## Supplied information
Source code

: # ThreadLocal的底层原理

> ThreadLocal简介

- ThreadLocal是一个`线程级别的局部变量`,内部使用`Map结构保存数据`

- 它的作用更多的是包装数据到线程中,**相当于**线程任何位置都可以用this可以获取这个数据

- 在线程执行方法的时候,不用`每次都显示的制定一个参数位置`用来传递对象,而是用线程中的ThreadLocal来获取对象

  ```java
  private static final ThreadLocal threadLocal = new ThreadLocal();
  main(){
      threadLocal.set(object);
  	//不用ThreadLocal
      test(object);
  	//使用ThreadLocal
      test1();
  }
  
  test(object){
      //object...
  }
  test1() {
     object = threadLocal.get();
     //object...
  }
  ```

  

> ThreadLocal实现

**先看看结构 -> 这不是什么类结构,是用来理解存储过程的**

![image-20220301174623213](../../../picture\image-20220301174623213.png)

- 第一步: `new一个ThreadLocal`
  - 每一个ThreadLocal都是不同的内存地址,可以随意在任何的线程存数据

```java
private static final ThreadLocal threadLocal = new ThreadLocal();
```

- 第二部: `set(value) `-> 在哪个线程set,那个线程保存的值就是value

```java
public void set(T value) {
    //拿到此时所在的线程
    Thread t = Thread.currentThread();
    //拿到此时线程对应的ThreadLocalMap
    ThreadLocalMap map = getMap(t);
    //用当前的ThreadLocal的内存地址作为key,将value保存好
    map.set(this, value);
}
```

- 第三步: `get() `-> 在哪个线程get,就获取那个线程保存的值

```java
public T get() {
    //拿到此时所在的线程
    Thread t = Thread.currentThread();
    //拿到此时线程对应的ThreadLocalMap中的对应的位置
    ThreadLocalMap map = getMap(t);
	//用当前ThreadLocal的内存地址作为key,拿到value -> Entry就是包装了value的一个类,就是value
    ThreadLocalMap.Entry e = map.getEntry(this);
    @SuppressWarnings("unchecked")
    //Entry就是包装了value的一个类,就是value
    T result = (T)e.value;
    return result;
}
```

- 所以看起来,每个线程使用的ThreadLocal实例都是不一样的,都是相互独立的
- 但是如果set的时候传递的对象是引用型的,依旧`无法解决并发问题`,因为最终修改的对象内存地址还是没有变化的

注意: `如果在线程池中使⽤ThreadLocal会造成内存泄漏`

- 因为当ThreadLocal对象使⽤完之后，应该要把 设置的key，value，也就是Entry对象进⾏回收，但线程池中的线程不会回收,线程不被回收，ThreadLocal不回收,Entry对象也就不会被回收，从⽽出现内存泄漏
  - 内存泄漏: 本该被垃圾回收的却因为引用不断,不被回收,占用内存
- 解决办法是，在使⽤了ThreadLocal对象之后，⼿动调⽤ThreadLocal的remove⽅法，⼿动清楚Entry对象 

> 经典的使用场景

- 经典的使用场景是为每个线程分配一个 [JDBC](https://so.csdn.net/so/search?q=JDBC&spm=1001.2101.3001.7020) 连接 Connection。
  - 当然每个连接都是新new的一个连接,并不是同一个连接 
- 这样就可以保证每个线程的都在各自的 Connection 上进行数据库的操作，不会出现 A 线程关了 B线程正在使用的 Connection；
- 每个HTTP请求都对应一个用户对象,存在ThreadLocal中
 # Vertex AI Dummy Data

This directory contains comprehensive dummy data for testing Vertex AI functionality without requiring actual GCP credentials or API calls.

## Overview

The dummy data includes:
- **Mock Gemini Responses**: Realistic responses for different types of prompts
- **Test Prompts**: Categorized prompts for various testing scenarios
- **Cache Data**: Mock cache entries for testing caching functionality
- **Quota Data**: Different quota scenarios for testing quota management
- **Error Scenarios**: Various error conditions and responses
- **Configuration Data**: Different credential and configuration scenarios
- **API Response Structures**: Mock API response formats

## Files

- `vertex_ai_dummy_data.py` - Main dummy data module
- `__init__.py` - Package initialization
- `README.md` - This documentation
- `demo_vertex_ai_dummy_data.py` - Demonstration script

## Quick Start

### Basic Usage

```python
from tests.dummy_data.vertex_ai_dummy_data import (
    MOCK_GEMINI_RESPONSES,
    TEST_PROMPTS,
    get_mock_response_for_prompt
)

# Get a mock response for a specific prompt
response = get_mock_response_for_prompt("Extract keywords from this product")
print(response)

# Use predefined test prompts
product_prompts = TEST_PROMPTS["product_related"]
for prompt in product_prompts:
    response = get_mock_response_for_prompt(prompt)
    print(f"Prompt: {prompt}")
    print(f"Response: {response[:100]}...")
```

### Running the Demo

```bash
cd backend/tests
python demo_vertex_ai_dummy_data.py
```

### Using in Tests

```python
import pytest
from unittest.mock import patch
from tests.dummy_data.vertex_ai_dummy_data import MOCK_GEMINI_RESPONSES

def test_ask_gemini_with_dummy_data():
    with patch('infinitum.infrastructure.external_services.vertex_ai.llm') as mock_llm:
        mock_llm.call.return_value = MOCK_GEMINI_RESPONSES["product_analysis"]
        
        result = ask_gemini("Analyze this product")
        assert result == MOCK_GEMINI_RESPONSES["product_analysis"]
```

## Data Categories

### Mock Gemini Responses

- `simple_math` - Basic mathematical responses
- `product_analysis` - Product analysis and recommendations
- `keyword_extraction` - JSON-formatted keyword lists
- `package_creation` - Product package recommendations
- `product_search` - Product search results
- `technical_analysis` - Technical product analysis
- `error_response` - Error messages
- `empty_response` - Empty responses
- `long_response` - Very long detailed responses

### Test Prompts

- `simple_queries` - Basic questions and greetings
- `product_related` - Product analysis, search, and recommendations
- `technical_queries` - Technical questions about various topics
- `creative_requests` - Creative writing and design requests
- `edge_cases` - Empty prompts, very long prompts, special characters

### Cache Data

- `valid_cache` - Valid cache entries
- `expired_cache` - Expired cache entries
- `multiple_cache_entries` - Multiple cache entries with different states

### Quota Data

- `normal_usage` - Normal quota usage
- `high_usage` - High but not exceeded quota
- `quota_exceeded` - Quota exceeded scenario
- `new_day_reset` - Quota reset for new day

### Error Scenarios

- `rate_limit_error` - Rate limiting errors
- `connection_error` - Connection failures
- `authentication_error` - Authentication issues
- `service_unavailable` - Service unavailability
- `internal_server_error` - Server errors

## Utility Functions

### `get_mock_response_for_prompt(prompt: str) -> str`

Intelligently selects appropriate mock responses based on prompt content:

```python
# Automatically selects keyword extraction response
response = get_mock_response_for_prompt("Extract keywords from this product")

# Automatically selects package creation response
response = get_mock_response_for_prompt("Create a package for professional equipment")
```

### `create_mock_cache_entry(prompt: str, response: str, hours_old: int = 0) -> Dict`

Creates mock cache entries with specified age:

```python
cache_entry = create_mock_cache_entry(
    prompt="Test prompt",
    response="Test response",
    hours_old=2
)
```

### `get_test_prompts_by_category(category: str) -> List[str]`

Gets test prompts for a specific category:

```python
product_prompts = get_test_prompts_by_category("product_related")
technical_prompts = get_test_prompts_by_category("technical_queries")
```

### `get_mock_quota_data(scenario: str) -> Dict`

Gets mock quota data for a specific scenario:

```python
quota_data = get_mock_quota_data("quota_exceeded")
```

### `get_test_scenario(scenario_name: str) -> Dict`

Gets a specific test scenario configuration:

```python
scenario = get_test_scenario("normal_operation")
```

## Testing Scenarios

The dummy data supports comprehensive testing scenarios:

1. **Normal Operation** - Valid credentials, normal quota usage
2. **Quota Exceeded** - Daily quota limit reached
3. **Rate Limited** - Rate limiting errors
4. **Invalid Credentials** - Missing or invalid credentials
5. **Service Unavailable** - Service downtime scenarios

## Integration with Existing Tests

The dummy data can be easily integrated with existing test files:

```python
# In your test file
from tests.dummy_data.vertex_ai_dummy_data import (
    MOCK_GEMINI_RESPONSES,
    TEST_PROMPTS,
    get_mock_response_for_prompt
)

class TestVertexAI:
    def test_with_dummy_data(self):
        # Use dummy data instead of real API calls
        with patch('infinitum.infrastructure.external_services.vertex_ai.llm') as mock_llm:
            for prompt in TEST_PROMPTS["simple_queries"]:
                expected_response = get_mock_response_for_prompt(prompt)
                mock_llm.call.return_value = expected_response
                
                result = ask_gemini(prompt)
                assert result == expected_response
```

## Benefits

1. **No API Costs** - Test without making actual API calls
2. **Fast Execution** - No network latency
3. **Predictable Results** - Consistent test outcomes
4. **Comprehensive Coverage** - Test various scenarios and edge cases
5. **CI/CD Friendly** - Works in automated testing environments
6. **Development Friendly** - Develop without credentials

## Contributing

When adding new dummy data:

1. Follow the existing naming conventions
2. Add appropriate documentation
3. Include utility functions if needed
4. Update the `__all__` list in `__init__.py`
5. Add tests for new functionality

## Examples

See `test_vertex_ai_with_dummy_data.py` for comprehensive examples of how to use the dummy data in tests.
==
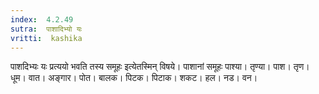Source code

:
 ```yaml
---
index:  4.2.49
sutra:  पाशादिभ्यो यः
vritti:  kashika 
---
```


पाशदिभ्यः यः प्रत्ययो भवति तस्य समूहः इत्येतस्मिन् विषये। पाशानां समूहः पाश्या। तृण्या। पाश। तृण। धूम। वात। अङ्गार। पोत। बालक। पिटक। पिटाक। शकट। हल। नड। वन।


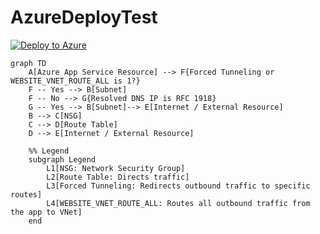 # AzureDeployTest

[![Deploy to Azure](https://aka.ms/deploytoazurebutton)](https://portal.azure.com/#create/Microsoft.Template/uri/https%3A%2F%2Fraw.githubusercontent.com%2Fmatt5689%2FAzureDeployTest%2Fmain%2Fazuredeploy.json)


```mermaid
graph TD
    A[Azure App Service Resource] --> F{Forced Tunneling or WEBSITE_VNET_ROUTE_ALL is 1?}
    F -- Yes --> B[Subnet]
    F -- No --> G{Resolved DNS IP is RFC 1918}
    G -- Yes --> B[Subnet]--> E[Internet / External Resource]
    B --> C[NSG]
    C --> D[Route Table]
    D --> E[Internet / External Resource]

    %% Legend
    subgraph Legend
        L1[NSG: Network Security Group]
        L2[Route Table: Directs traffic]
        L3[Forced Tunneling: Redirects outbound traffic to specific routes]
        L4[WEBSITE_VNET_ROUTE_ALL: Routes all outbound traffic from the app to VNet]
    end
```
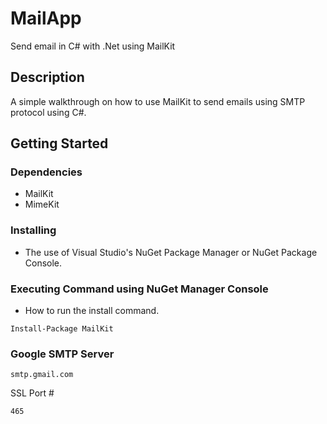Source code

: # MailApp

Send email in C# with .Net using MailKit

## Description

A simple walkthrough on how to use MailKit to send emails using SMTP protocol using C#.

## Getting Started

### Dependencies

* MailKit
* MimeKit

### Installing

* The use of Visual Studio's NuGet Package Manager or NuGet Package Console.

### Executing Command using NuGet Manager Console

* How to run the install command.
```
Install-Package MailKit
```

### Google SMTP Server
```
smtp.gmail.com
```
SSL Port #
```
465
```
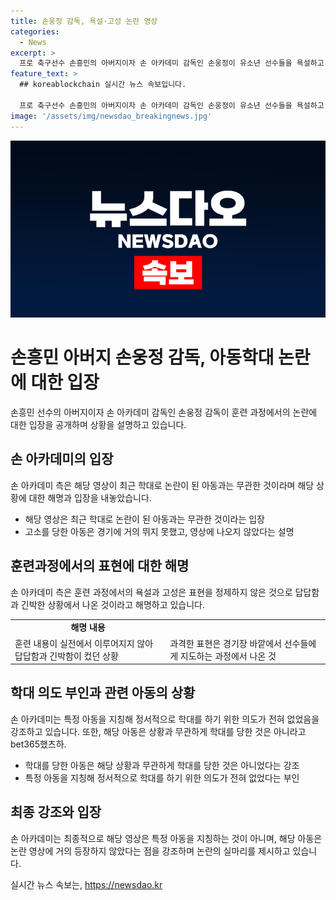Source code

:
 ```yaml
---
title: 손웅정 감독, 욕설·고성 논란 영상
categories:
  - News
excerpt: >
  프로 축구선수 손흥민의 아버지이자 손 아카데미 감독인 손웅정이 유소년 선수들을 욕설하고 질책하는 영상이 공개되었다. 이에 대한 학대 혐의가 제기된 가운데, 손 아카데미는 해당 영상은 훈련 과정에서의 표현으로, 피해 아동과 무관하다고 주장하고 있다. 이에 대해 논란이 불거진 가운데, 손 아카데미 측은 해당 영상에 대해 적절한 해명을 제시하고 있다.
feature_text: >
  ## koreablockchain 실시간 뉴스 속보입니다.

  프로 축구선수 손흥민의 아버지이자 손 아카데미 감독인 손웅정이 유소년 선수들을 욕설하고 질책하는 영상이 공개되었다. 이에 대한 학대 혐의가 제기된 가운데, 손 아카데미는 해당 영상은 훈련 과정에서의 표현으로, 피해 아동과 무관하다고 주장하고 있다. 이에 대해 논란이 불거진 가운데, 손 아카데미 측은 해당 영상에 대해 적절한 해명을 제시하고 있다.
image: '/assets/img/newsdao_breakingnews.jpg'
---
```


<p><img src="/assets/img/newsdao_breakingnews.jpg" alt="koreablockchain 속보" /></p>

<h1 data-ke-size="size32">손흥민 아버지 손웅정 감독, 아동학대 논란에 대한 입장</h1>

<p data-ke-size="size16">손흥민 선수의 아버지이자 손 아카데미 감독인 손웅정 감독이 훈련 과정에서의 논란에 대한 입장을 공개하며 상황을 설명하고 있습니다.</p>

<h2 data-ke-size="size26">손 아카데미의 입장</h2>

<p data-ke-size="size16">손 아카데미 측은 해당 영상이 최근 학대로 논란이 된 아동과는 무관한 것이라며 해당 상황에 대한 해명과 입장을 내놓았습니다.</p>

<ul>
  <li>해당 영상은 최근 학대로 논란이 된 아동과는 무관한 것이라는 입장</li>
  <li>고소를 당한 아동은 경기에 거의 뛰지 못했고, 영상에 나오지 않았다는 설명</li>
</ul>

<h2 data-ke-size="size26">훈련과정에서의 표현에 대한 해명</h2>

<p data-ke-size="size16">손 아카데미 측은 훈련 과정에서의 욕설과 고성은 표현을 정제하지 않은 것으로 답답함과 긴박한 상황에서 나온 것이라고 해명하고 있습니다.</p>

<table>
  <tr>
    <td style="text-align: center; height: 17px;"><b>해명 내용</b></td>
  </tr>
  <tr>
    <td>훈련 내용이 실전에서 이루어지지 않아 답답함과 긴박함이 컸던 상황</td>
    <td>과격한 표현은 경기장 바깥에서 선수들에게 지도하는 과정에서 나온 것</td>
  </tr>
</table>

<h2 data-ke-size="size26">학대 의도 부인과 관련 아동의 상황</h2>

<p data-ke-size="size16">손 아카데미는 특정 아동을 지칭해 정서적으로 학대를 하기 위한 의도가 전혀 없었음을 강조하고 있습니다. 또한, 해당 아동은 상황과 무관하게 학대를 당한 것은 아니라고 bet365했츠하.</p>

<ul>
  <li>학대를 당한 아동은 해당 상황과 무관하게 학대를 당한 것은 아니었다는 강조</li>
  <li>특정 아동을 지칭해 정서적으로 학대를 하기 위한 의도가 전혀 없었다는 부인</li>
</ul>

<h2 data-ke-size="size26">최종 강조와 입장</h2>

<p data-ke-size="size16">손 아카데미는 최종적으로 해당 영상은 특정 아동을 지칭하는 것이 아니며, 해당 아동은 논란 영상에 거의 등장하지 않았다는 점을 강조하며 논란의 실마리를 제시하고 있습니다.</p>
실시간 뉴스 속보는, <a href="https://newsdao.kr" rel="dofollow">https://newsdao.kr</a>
==
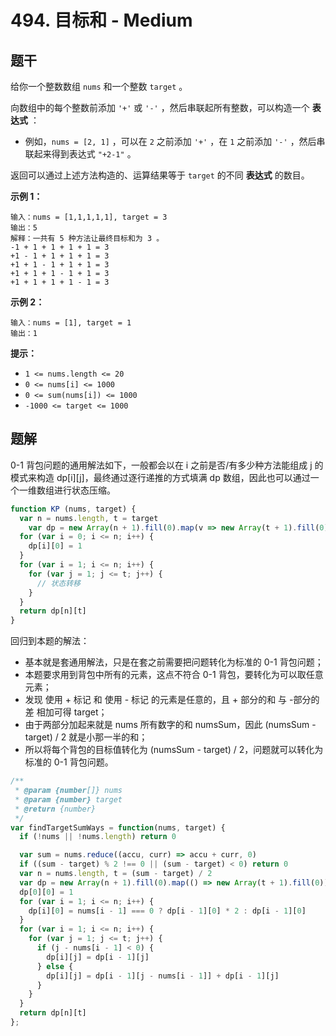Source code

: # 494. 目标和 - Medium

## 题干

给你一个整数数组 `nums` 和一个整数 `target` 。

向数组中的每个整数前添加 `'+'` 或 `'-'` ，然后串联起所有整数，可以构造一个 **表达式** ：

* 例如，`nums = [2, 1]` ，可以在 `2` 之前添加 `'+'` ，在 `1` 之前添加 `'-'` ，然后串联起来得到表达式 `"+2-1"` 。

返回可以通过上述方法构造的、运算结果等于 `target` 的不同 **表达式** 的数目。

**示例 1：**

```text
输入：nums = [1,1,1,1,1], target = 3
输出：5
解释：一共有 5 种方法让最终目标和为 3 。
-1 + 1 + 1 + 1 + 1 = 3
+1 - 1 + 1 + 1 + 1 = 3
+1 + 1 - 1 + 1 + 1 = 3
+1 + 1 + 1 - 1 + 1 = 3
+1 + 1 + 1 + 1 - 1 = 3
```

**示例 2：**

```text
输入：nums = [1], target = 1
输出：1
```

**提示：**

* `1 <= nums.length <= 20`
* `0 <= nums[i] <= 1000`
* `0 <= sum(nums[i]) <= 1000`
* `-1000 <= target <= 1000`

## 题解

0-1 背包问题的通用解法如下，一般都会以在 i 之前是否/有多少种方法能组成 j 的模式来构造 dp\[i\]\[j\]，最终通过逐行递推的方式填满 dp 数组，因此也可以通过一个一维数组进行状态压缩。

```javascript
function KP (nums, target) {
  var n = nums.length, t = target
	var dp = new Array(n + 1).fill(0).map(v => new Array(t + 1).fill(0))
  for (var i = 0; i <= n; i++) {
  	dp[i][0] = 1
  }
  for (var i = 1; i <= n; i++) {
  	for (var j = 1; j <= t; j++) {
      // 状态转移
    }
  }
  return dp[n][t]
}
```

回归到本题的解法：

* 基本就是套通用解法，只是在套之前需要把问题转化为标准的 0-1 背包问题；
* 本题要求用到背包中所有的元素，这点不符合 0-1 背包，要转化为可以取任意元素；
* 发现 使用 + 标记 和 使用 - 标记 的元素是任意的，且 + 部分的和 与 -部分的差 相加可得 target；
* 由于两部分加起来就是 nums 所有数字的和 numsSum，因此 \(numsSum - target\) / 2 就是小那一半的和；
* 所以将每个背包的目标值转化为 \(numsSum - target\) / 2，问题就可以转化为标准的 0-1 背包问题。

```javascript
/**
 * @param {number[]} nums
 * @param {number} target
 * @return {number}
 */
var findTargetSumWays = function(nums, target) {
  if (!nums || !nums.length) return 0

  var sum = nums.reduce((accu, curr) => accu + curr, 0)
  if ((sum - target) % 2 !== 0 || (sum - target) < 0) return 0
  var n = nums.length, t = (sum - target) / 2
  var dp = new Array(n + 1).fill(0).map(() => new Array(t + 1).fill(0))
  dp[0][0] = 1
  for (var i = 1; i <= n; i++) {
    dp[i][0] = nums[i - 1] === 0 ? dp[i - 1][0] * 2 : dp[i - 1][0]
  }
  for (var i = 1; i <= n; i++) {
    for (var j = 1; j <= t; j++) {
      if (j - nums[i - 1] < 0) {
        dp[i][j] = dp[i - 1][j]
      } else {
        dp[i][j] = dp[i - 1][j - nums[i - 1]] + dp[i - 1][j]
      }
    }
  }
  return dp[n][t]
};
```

## Instructions for the task
Where a line of the listing holds "무관하게", show that line.

## Response
<p data-ke-size="size16">손 아카데미는 특정 아동을 지칭해 정서적으로 학대를 하기 위한 의도가 전혀 없었음을 강조하고 있습니다. 또한, 해당 아동은 상황과 무관하게 학대를 당한 것은 아니라고 bet365했츠하.</p>
  <li>학대를 당한 아동은 해당 상황과 무관하게 학대를 당한 것은 아니었다는 강조</li>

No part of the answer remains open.